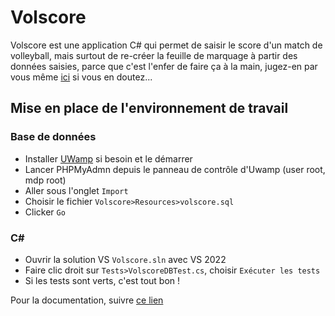 # Volscore
 
 Volscore est une application C# qui permet de saisir le score d'un match de volleyball, mais surtout de re-créer la feuille de marquage à partir des données saisies, parce que c'est l'enfer de faire ça à la main, jugez-en par vous même [ici](doc/feuille%20de%20match%20officielle%20remplie.png) si vous en doutez...


## Mise en place de l'environnement de travail

### Base de données

- Installer [UWamp](https://www.uwamp.com/fr/?page=download) si besoin et le démarrer
- Lancer PHPMyAdmn depuis le panneau de contrôle d'Uwamp (user root, mdp root)
- Aller sous l'onglet `Import`
- Choisir le fichier `Volscore>Resources>volscore.sql`
- Clicker `Go`

### C#

- Ouvrir la solution VS `Volscore.sln` avec VS 2022
- Faire clic droit sur `Tests>VolscoreDBTest.cs`, choisir `Exécuter les tests`
- Si les tests sont verts, c'est tout bon !

Pour la documentation, suivre [ce lien](doc/html/index.html)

——————

WORK TO BE COMPLETED:
Please give an exact copy of the lines above, beginning with the line containing "### Base de données" and running through the line containing "- Si les tests sont verts, c'est tout bon !", and of no other lines.

TASK SOLUTION:
### Base de données

- Installer [UWamp](https://www.uwamp.com/fr/?page=download) si besoin et le démarrer
- Lancer PHPMyAdmn depuis le panneau de contrôle d'Uwamp (user root, mdp root)
- Aller sous l'onglet `Import`
- Choisir le fichier `Volscore>Resources>volscore.sql`
- Clicker `Go`

### C#

- Ouvrir la solution VS `Volscore.sln` avec VS 2022
- Faire clic droit sur `Tests>VolscoreDBTest.cs`, choisir `Exécuter les tests`
- Si les tests sont verts, c'est tout bon !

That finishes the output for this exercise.